本山町に引っ越してきたのは26歳の時です。本山町の農業研修生として移住してきまして、そこでお世話になったのが、寺家で有機農業を営んでおられた、故・山下一穂さんの山下農園でした。山下農園では半年間の研修を受けました。実は、最初は2年間の研修を受ける予定だったのですが、やっているうちに、一刻も早く自分だけでやってみたくなり、山下さんに無理を言って半年で辞めさせてもらったのです。当時、山下さんには大変ご迷惑をおかけしました。

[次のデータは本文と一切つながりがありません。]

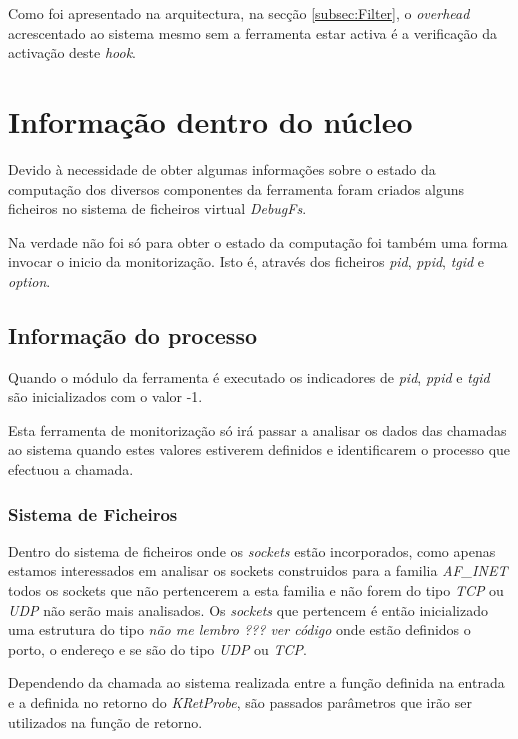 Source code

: Como foi apresentado na arquitectura, na secção \ref{subsec:Filter}, o
\textit{overhead} acrescentado ao sistema mesmo sem a ferramenta estar activa é
a verificação da activação deste \textit{hook}.

\section{Informação dentro do núcleo}

Devido à necessidade de obter algumas informações sobre o estado da computação
dos diversos componentes da ferramenta foram criados alguns ficheiros no
sistema de ficheiros virtual \textit{DebugFs}.

Na verdade não foi só para obter o estado da computação foi também uma forma
invocar o inicio da monitorização. Isto é, através dos ficheiros \textit{pid},
\textit{ppid}, \textit{tgid} e \textit{option}. 

\subsection{Informação do processo}

Quando o módulo da ferramenta é executado os indicadores de \textit{pid},
\textit{ppid} e \textit{tgid} são inicializados com o valor -1.

Esta ferramenta de monitorização só irá passar a analisar os dados das chamadas
ao sistema quando estes valores estiverem definidos e identificarem o processo
que efectuou a chamada.

\subsubsection{Sistema de Ficheiros}

Dentro do sistema de ficheiros onde os \textit{sockets} estão incorporados,
como apenas estamos interessados em analisar os sockets construidos para a
familia \textit{AF\_INET} todos os sockets que não pertencerem a esta familia e
não forem do tipo \textit{TCP} ou \textit{UDP} não serão mais analisados. Os
\textit{sockets} que pertencem é então inicializado uma estrutura do tipo
\textit{não me lembro ??? ver código} onde estão definidos o porto, o endereço
e se são do tipo \textit{UDP} ou \textit{TCP}.

Dependendo da chamada ao sistema realizada entre a função definida na entrada
e a definida no retorno do \textit{KRetProbe}, são passados parâmetros que irão
ser utilizados na função de retorno.


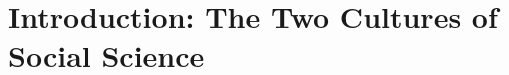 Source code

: \documentclass[hidelinks,11pt,a4paper]{report}
\begin{document}
\chapter{Introduction: The Two Cultures of Social Science}
\setcounter{page}{1}

\end{document}
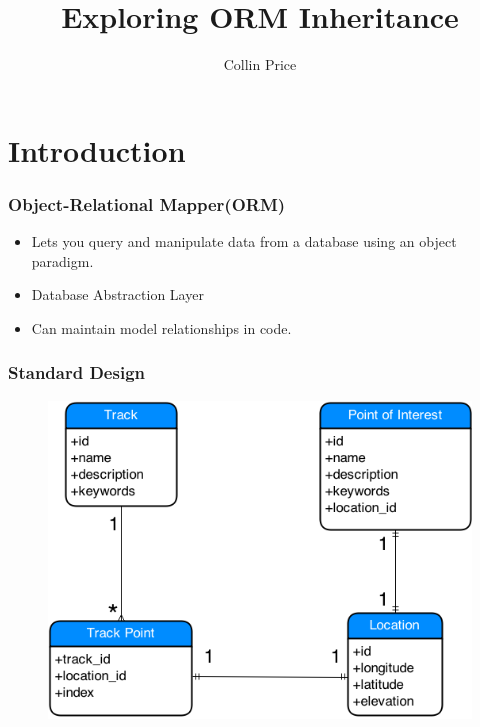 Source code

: \documentclass{beamer}
\title[ORM Inheritance]{Exploring ORM Inheritance}
\author{Collin Price}
\begin{document}
\begin{frame}
	\titlepage
\end{frame}

\section{Introduction}

\begin{frame}
	\frametitle{Object-Relational Mapper(ORM)}
	\begin{itemize}
		\item Lets you query and manipulate data from a database using an object paradigm.
		\item Database Abstraction Layer
		\item Can maintain model relationships in code.
	\end{itemize}
\end{frame}

\begin{frame}
	\frametitle{Standard Design}
	\begin{figure}
		\centering
		\includegraphics[scale=0.4]{resources/verbose-gps.png}
	\end{figure}
\end{frame}
\end{document}
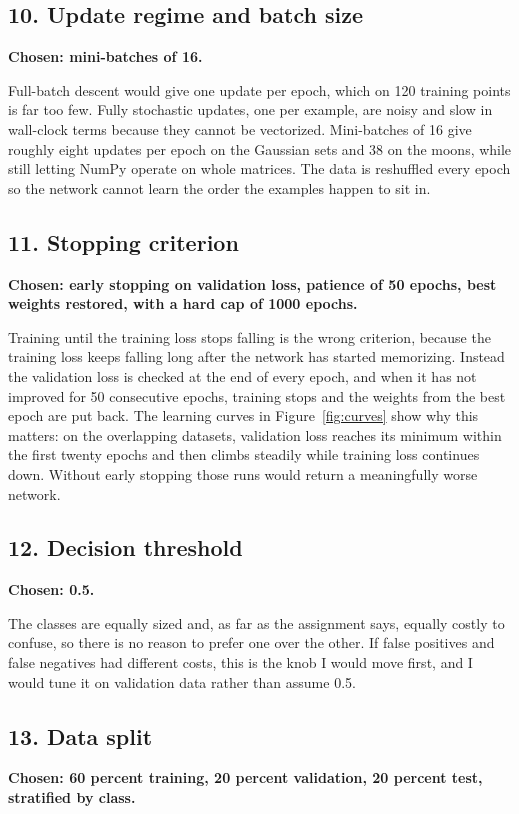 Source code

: \documentclass[11pt]{article}
\begin{document}
\subsection*{10. Update regime and batch size}
\textbf{Chosen: mini-batches of 16.}

Full-batch descent would give one update per epoch, which on 120 training points
is far too few. Fully stochastic updates, one per example, are noisy and slow in
wall-clock terms because they cannot be vectorized. Mini-batches of 16 give
roughly eight updates per epoch on the Gaussian sets and 38 on the moons, while
still letting NumPy operate on whole matrices. The data is reshuffled every
epoch so the network cannot learn the order the examples happen to sit in.

\subsection*{11. Stopping criterion}
\textbf{Chosen: early stopping on validation loss, patience of 50 epochs,
best weights restored, with a hard cap of 1000 epochs.}

Training until the training loss stops falling is the wrong criterion, because
the training loss keeps falling long after the network has started memorizing.
Instead the validation loss is checked at the end of every epoch, and when it
has not improved for 50 consecutive epochs, training stops and the weights from
the best epoch are put back. The learning curves in Figure~\ref{fig:curves} show
why this matters: on the overlapping datasets, validation loss reaches its
minimum within the first twenty epochs and then climbs steadily while training
loss continues down. Without early stopping those runs would return a
meaningfully worse network.

\subsection*{12. Decision threshold}
\textbf{Chosen: 0.5.}

The classes are equally sized and, as far as the assignment says, equally
costly to confuse, so there is no reason to prefer one over the other. If false
positives and false negatives had different costs, this is the knob I would
move first, and I would tune it on validation data rather than assume 0.5.

\subsection*{13. Data split}
\textbf{Chosen: 60 percent training, 20 percent validation, 20 percent test,
stratified by class.}
\end{document}
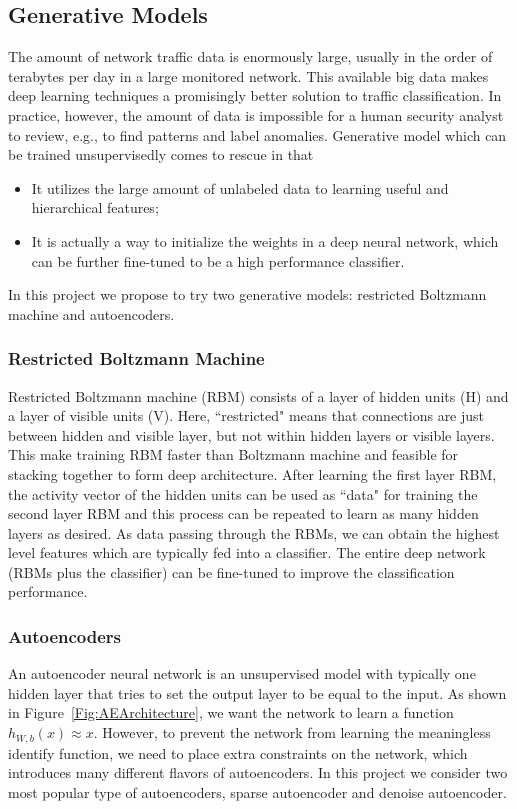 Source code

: \subsection{Generative Models}
The amount of network traffic data is enormously large, usually in the order of terabytes
per day in a large monitored network.
This available big data makes deep learning techniques a promisingly better solution
to traffic classification.
In practice, however, the amount of data is impossible for a human security analyst to review,
e.g., to find patterns and label anomalies.
Generative model which can be trained unsupervisedly comes to rescue in that
\begin{itemize}
\item It utilizes the large amount of unlabeled data to learning useful and hierarchical features;
\item It is actually a way to initialize the weights in a deep neural network, which can be
        further fine-tuned to be a high performance classifier.
\end{itemize}
In this project we propose to try two generative models: restricted Boltzmann machine and autoencoders.

\subsubsection{Restricted Boltzmann Machine}
Restricted Boltzmann machine (RBM) consists of a layer of hidden units (H) and a layer of visible units (V).
Here, ``restricted" means that connections are just between hidden and visible layer,
but not within hidden layers or visible layers.
This make training RBM faster than Boltzmann machine and feasible for stacking together
to form deep architecture.
After learning the first layer RBM, the activity vector of the hidden units can be used
as ``data" for training the second layer RBM
and this process can be repeated to learn as many hidden layers as desired.
As data passing through the RBMs, we can obtain the highest level features 
which are typically fed into a classifier.
The entire deep network (RBMs plus the classifier) can be fine-tuned to
improve the classification performance.



\subsubsection{Autoencoders}
An autoencoder neural network is an unsupervised model with typically one hidden layer that
tries to set the output layer to be equal to the input.
As shown in Figure~\ref{Fig:AEArchitecture}, we want the network to
learn a function $h_{W, b}(x) \approx x$.
However, to prevent the network from learning the meaningless identify function,
we need to place extra constraints on the network, which introduces many different
flavors of autoencoders.
In this project we consider two most popular type of autoencoders, sparse autoencoder and
denoise autoencoder.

その後、農業公社の方を通じて、大石地区の田畑を借りることができました。私たち夫婦は、田舎暮らしといっても、すごく田舎の山奥で住むのが夢でした。分かりやすい言い方で言えば、テレビ番組のDASH村のようなところです。ああいう雰囲気のところに、自分の家を建てて暮らせたらなと思っていました。幸い、大石地区の奥の方に素晴らしい土地を見つけ、地主さんや、当時、そこで放牧場を営んでいた方に、無理を言って売ってもらい、その土地に住み始めました。それが2011年のことです。

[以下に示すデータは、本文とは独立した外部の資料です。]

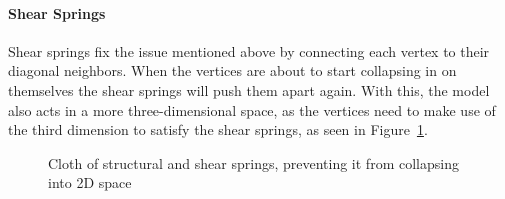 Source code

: \paragraph{Shear Springs}
Shear springs fix the issue mentioned above by connecting each vertex to their diagonal neighbors.
When the vertices are about to start collapsing in on themselves the shear springs will push them apart again\cite{jeff_lander_real_time_cloth}.
With this, the model also acts in a more three-dimensional space, as the vertices need to make use of the third dimension to satisfy the shear springs, as seen in Figure~\ref{fig:shear_springs_collapsing}.
\begin{figure}
    \centering
    \caption{Cloth of structural and shear springs, preventing it from collapsing into 2D space}
    \label{fig:shear_springs_collapsing}
\end{figure}

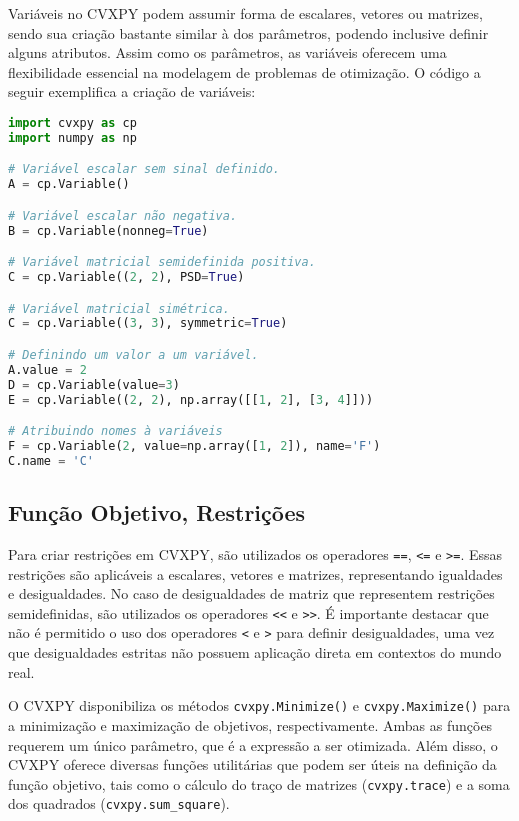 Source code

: Variáveis no CVXPY podem assumir forma de escalares, vetores ou matrizes, sendo sua criação bastante similar à dos parâmetros, podendo inclusive definir alguns atributos. Assim como os parâmetros, as variáveis oferecem uma flexibilidade essencial na modelagem de problemas de otimização. O código a seguir exemplifica a criação de variáveis:

\vspace{8pt}
\begin{lstlisting}[language=Python, caption={Criação de variáveis usando CVXPY.}]
import cvxpy as cp
import numpy as np

# Variável escalar sem sinal definido.
A = cp.Variable()

# Variável escalar não negativa.
B = cp.Variable(nonneg=True)

# Variável matricial semidefinida positiva.
C = cp.Variable((2, 2), PSD=True)

# Variável matricial simétrica.
C = cp.Variable((3, 3), symmetric=True)

# Definindo um valor a um variável.
A.value = 2
D = cp.Variable(value=3)
E = cp.Variable((2, 2), np.array([[1, 2], [3, 4]]))

# Atribuindo nomes à variáveis 
F = cp.Variable(2, value=np.array([1, 2]), name='F')
C.name = 'C'
\end{lstlisting}

\subsection{Função Objetivo, Restrições}

Para criar restrições em CVXPY, são utilizados os operadores \texttt{==}, \texttt{<=} e \texttt{>=}. Essas restrições são aplicáveis a escalares, vetores e matrizes, representando igualdades e desigualdades. No caso de desigualdades de matriz que representem restrições semidefinidas, são utilizados os operadores \texttt{<<} e \texttt{>>}. É importante destacar que não é permitido o uso dos operadores \texttt{<} e \texttt{>} para definir desigualdades, uma vez que desigualdades estritas não possuem aplicação direta em contextos do mundo real.

O CVXPY disponibiliza os métodos \texttt{cvxpy.Minimize()} e \texttt{cvxpy.Maximize()} para a minimização e maximização de objetivos, respectivamente. Ambas as funções requerem um único parâmetro, que é a expressão a ser otimizada. Além disso, o CVXPY oferece diversas funções utilitárias que podem ser úteis na definição da função objetivo, tais como o cálculo do traço de matrizes (\texttt{cvxpy.trace}) e a soma dos quadrados (\texttt{cvxpy.sum\_square}).

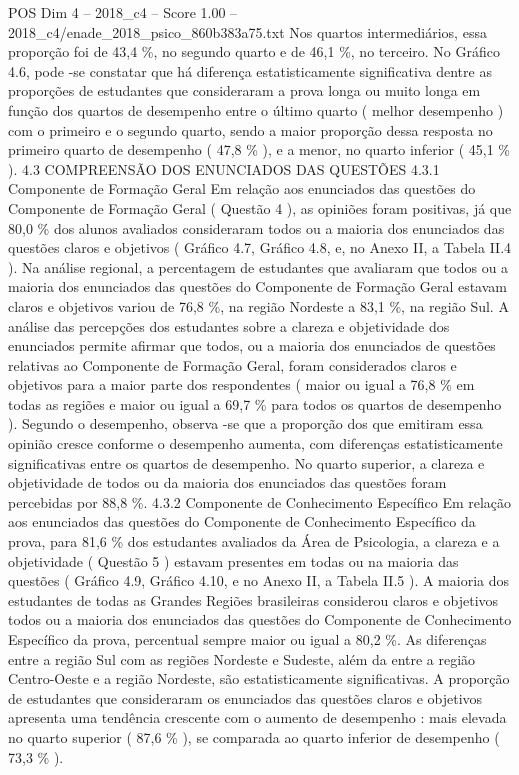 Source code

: \begin{textsample}{POS Dim 4 – 2018\_c4 – Score 1.00 – 2018\_c4/enade\_2018\_psico\_860b383a75.txt}
Nos quartos intermediários, essa proporção foi de 43,4 \%, no segundo quarto e de 46,1 \%, no terceiro.
No Gráfico 4.6, pode -se constatar que há diferença estatisticamente significativa dentre as proporções de estudantes que consideraram a prova longa ou muito longa em função dos quartos de desempenho entre o último quarto ( melhor desempenho ) com o primeiro e o segundo quarto, sendo a maior proporção dessa resposta no primeiro quarto de desempenho ( 47,8 \% ), e a menor, no quarto inferior ( 45,1 \% ). 4.3 COMPREENSÃO DOS ENUNCIADOS DAS QUESTÕES 4.3.1 Componente de Formação Geral Em relação aos enunciados das questões do Componente de Formação Geral ( Questão 4 ), as opiniões foram positivas, já que 80,0 \% dos alunos avaliados consideraram todos ou a maioria dos enunciados das questões claros e objetivos ( Gráfico 4.7, Gráfico 4.8, e, no Anexo II, a Tabela II.4 ).
Na análise regional, a percentagem de estudantes que avaliaram que todos ou a maioria dos enunciados das questões do Componente de Formação Geral estavam claros e objetivos variou de 76,8 \%, na região Nordeste a 83,1 \%, na região Sul.
A análise das percepções dos estudantes sobre a clareza e objetividade dos enunciados permite afirmar que todos, ou a maioria dos enunciados de questões relativas ao Componente de Formação Geral, foram considerados claros e objetivos para a maior parte dos respondentes ( maior ou igual a 76,8 \% em todas as regiões e maior ou igual a 69,7 \% para todos os quartos de desempenho ).
Segundo o desempenho, observa -se que a proporção dos que emitiram essa opinião cresce conforme o desempenho aumenta, com diferenças estatisticamente significativas entre os quartos de desempenho.
No quarto superior, a clareza e objetividade de todos ou da maioria dos enunciados das questões foram percebidas por 88,8 \%. 4.3.2 Componente de Conhecimento Específico Em relação aos enunciados das questões do Componente de Conhecimento Específico da prova, para 81,6 \% dos estudantes avaliados da Área de Psicologia, a clareza e a objetividade ( Questão 5 ) estavam presentes em todas ou na maioria das questões ( Gráfico 4.9, Gráfico 4.10, e no Anexo II, a Tabela II.5 ).
A maioria dos estudantes de todas as Grandes Regiões brasileiras considerou claros e objetivos todos ou a maioria dos enunciados das questões do Componente de Conhecimento Específico da prova, percentual sempre maior ou igual a 80,2 \%.
As diferenças entre a região Sul com as regiões Nordeste e Sudeste, além da entre a região Centro-Oeste e a região Nordeste, são estatisticamente significativas.
A proporção de estudantes que consideraram os enunciados das questões claros e objetivos apresenta uma tendência crescente com o aumento de desempenho : mais elevada no quarto superior ( 87,6 \% ), se comparada ao quarto inferior de desempenho ( 73,3 \% ).

\end{textsample}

それまで仕事は、農業のかたわら、インターネットを使った仕事をしていました。東京にいた頃から、田舎でも出来る仕事を作っておこうと思い、始めたのがテープ起こしの仕事です。インターネットを通して送られてきた会議の音声を、議事録にするという仕事です。主に、省庁関係の議事録を作っていました。また、田舎暮らしをテーマにしたメールマガジンの配信もはじめ、それのアフィリエイトで生計を立てたりしていました。
最初は本山町の街中に住んでいたので、そんなことも出来たのですが、山奥に住み始めたらインターネット環境がなくなったので、それから数年は山奥でひっそりと暮らしていました。現在、子供は3人。本山町に引っ越してきてから2人の子供に恵まれました。また、以前から児童相談所を通じて里親登録をしていましたので、養護施設にいた子を1人、里子として養育しています。田んぼをしたり、畑をしたり、ニワトリを飼ったり、ヤギを飼ったり、そんな暮らしを数年間、続けました。
私が大石の奥に住み始めた時、隣の家は2キロ離れていました。しかしその後、近所に、滞在型市民農園のクラインガルテンもとやまが建設されました。これは、移住者のための全10戸の施設で、クラインガルテンを通じて本山町に定住された方も、数多くいらっしゃいます。2018年からは、この施設の業務委託管理を引き受け、管理人として移住者のお世話や、施設の維持管理などを行なっています。
移住して14年、縁もゆかりもなかったこの土地で、多くの友人ができ、知り合いができ、ご近所さんにも恵まれて、楽しく日々を過ごさせてもらっています。このままひっそりと山奥で暮らし続けるのもいいよな(コロナにもかからないし)と思う気持ちはあったのですが、やはり、今までお世話になった本山町が危機の時に、自分のできる最大限のことをしたい、今は、そういう思いでいます。